■ Work to be completed: Exact repetition is required: output every record in full.

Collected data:
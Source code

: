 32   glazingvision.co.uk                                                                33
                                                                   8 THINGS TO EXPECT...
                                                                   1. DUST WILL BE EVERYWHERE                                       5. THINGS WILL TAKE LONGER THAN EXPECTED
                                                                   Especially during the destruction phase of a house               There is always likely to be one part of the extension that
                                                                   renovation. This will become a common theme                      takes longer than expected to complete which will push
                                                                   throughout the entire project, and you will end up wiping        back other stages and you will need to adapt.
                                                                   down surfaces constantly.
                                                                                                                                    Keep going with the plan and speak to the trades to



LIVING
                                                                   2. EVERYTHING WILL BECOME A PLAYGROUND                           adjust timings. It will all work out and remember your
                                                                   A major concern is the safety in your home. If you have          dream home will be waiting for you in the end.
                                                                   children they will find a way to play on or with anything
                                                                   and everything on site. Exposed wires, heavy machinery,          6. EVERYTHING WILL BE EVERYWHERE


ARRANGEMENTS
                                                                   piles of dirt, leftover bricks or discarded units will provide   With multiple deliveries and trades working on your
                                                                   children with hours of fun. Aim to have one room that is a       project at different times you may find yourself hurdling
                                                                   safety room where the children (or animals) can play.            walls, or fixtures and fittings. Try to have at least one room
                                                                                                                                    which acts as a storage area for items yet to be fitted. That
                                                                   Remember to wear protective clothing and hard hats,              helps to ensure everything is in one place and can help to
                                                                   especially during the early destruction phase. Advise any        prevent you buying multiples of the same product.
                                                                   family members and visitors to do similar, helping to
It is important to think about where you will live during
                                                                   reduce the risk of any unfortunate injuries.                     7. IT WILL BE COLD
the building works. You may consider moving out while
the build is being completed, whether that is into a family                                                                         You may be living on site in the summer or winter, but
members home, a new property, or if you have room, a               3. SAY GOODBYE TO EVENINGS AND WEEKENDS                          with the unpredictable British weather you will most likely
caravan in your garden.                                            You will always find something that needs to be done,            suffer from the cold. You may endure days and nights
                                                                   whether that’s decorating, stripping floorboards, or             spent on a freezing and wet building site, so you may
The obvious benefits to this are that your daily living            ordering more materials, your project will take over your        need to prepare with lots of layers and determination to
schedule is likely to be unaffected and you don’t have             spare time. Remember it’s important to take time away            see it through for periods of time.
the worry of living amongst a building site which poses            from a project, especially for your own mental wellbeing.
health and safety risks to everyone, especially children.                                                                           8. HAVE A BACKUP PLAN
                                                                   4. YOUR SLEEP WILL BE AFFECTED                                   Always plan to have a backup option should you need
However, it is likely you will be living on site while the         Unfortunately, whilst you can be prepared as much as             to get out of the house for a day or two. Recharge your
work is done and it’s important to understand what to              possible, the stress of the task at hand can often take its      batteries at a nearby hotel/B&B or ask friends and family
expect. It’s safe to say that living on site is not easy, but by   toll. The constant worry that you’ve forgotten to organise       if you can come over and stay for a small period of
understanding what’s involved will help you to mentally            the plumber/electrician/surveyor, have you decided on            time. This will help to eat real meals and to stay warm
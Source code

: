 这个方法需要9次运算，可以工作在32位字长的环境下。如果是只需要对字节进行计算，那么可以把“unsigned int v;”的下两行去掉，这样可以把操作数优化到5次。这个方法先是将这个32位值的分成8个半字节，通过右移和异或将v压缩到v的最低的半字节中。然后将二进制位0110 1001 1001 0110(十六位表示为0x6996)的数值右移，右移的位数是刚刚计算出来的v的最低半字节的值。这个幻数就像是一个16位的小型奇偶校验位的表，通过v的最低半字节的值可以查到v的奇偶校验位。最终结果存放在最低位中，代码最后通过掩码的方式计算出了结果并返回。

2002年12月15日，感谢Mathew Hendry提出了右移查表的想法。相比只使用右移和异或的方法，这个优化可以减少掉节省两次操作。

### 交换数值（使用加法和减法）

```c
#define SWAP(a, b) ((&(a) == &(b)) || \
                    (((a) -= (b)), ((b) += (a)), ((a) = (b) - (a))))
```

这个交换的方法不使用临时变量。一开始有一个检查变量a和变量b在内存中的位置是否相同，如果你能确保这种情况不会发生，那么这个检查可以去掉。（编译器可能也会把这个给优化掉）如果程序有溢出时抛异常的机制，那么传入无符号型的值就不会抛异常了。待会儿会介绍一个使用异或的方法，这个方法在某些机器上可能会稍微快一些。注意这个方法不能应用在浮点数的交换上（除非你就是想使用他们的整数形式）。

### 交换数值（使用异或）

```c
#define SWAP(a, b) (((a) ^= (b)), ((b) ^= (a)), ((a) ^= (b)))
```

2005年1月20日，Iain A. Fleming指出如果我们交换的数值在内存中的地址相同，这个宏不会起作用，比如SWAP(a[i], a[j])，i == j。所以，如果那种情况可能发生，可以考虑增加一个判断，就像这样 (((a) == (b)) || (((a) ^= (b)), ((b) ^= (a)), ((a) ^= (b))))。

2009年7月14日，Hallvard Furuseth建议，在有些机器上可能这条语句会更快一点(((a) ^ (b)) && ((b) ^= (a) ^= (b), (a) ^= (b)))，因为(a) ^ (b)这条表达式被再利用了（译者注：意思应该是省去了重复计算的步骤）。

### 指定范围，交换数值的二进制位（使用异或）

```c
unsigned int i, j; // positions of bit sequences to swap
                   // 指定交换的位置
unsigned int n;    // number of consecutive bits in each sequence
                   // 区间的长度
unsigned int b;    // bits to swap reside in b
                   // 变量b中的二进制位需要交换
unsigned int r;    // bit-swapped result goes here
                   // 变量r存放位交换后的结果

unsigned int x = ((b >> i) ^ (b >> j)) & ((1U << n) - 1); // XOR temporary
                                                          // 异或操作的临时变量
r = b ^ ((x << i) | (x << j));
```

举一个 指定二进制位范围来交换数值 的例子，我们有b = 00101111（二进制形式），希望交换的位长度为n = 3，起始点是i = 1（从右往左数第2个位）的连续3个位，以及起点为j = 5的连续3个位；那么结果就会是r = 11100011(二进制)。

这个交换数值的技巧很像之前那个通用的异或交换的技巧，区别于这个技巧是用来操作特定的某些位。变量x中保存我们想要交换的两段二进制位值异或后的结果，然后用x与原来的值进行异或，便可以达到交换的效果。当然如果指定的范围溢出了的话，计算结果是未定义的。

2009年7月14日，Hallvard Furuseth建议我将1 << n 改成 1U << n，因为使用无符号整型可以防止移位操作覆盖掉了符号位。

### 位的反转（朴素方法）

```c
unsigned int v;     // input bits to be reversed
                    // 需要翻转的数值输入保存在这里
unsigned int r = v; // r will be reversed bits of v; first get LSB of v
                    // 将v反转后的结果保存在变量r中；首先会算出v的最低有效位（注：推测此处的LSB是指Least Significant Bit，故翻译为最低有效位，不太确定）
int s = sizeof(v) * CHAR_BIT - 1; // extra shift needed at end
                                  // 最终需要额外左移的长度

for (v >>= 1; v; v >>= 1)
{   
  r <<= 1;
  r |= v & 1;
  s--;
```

■ Solution for this task:
Source code

: 32   glazingvision.co.uk                                                                33
                                                                   8 THINGS TO EXPECT...
                                                                   1. DUST WILL BE EVERYWHERE                                       5. THINGS WILL TAKE LONGER THAN EXPECTED
                                                                   Especially during the destruction phase of a house               There is always likely to be one part of the extension that
                                                                   renovation. This will become a common theme                      takes longer than expected to complete which will push
                                                                   throughout the entire project, and you will end up wiping        back other stages and you will need to adapt.
                                                                   down surfaces constantly.
                                                                                                                                    Keep going with the plan and speak to the trades to



LIVING
                                                                   2. EVERYTHING WILL BECOME A PLAYGROUND                           adjust timings. It will all work out and remember your
                                                                   A major concern is the safety in your home. If you have          dream home will be waiting for you in the end.
                                                                   children they will find a way to play on or with anything
                                                                   and everything on site. Exposed wires, heavy machinery,          6. EVERYTHING WILL BE EVERYWHERE


ARRANGEMENTS
                                                                   piles of dirt, leftover bricks or discarded units will provide   With multiple deliveries and trades working on your
                                                                   children with hours of fun. Aim to have one room that is a       project at different times you may find yourself hurdling
                                                                   safety room where the children (or animals) can play.            walls, or fixtures and fittings. Try to have at least one room
                                                                                                                                    which acts as a storage area for items yet to be fitted. That
                                                                   Remember to wear protective clothing and hard hats,              helps to ensure everything is in one place and can help to
                                                                   especially during the early destruction phase. Advise any        prevent you buying multiples of the same product.
                                                                   family members and visitors to do similar, helping to
It is important to think about where you will live during
                                                                   reduce the risk of any unfortunate injuries.                     7. IT WILL BE COLD
the building works. You may consider moving out while
the build is being completed, whether that is into a family                                                                         You may be living on site in the summer or winter, but
members home, a new property, or if you have room, a               3. SAY GOODBYE TO EVENINGS AND WEEKENDS                          with the unpredictable British weather you will most likely
caravan in your garden.                                            You will always find something that needs to be done,            suffer from the cold. You may endure days and nights
                                                                   whether that’s decorating, stripping floorboards, or             spent on a freezing and wet building site, so you may
The obvious benefits to this are that your daily living            ordering more materials, your project will take over your        need to prepare with lots of layers and determination to
schedule is likely to be unaffected and you don’t have             spare time. Remember it’s important to take time away            see it through for periods of time.
the worry of living amongst a building site which poses            from a project, especially for your own mental wellbeing.
health and safety risks to everyone, especially children.                                                                           8. HAVE A BACKUP PLAN
                                                                   4. YOUR SLEEP WILL BE AFFECTED                                   Always plan to have a backup option should you need
However, it is likely you will be living on site while the         Unfortunately, whilst you can be prepared as much as             to get out of the house for a day or two. Recharge your
work is done and it’s important to understand what to              possible, the stress of the task at hand can often take its      batteries at a nearby hotel/B&B or ask friends and family
expect. It’s safe to say that living on site is not easy, but by   toll. The constant worry that you’ve forgotten to organise       if you can come over and stay for a small period of
understanding what’s involved will help you to mentally            the plumber/electrician/surveyor, have you decided on            time. This will help to eat real meals and to stay warm
Source code

: 这个方法需要9次运算，可以工作在32位字长的环境下。如果是只需要对字节进行计算，那么可以把“unsigned int v;”的下两行去掉，这样可以把操作数优化到5次。这个方法先是将这个32位值的分成8个半字节，通过右移和异或将v压缩到v的最低的半字节中。然后将二进制位0110 1001 1001 0110(十六位表示为0x6996)的数值右移，右移的位数是刚刚计算出来的v的最低半字节的值。这个幻数就像是一个16位的小型奇偶校验位的表，通过v的最低半字节的值可以查到v的奇偶校验位。最终结果存放在最低位中，代码最后通过掩码的方式计算出了结果并返回。

2002年12月15日，感谢Mathew Hendry提出了右移查表的想法。相比只使用右移和异或的方法，这个优化可以减少掉节省两次操作。

### 交换数值（使用加法和减法）

```c
#define SWAP(a, b) ((&(a) == &(b)) || \
                    (((a) -= (b)), ((b) += (a)), ((a) = (b) - (a))))
```

这个交换的方法不使用临时变量。一开始有一个检查变量a和变量b在内存中的位置是否相同，如果你能确保这种情况不会发生，那么这个检查可以去掉。（编译器可能也会把这个给优化掉）如果程序有溢出时抛异常的机制，那么传入无符号型的值就不会抛异常了。待会儿会介绍一个使用异或的方法，这个方法在某些机器上可能会稍微快一些。注意这个方法不能应用在浮点数的交换上（除非你就是想使用他们的整数形式）。

### 交换数值（使用异或）

```c
#define SWAP(a, b) (((a) ^= (b)), ((b) ^= (a)), ((a) ^= (b)))
```

2005年1月20日，Iain A. Fleming指出如果我们交换的数值在内存中的地址相同，这个宏不会起作用，比如SWAP(a[i], a[j])，i == j。所以，如果那种情况可能发生，可以考虑增加一个判断，就像这样 (((a) == (b)) || (((a) ^= (b)), ((b) ^= (a)), ((a) ^= (b))))。

2009年7月14日，Hallvard Furuseth建议，在有些机器上可能这条语句会更快一点(((a) ^ (b)) && ((b) ^= (a) ^= (b), (a) ^= (b)))，因为(a) ^ (b)这条表达式被再利用了（译者注：意思应该是省去了重复计算的步骤）。

### 指定范围，交换数值的二进制位（使用异或）

```c
unsigned int i, j; // positions of bit sequences to swap
                   // 指定交换的位置
unsigned int n;    // number of consecutive bits in each sequence
                   // 区间的长度
unsigned int b;    // bits to swap reside in b
                   // 变量b中的二进制位需要交换
unsigned int r;    // bit-swapped result goes here
                   // 变量r存放位交换后的结果

unsigned int x = ((b >> i) ^ (b >> j)) & ((1U << n) - 1); // XOR temporary
                                                          // 异或操作的临时变量
r = b ^ ((x << i) | (x << j));
```

举一个 指定二进制位范围来交换数值 的例子，我们有b = 00101111（二进制形式），希望交换的位长度为n = 3，起始点是i = 1（从右往左数第2个位）的连续3个位，以及起点为j = 5的连续3个位；那么结果就会是r = 11100011(二进制)。

这个交换数值的技巧很像之前那个通用的异或交换的技巧，区别于这个技巧是用来操作特定的某些位。变量x中保存我们想要交换的两段二进制位值异或后的结果，然后用x与原来的值进行异或，便可以达到交换的效果。当然如果指定的范围溢出了的话，计算结果是未定义的。

2009年7月14日，Hallvard Furuseth建议我将1 << n 改成 1U << n，因为使用无符号整型可以防止移位操作覆盖掉了符号位。

### 位的反转（朴素方法）

```c
unsigned int v;     // input bits to be reversed
                    // 需要翻转的数值输入保存在这里
unsigned int r = v; // r will be reversed bits of v; first get LSB of v
                    // 将v反转后的结果保存在变量r中；首先会算出v的最低有效位（注：推测此处的LSB是指Least Significant Bit，故翻译为最低有效位，不太确定）
int s = sizeof(v) * CHAR_BIT - 1; // extra shift needed at end
                                  // 最终需要额外左移的长度

for (v >>= 1; v; v >>= 1)
{   
  r <<= 1;
  r |= v & 1;
  s--;
```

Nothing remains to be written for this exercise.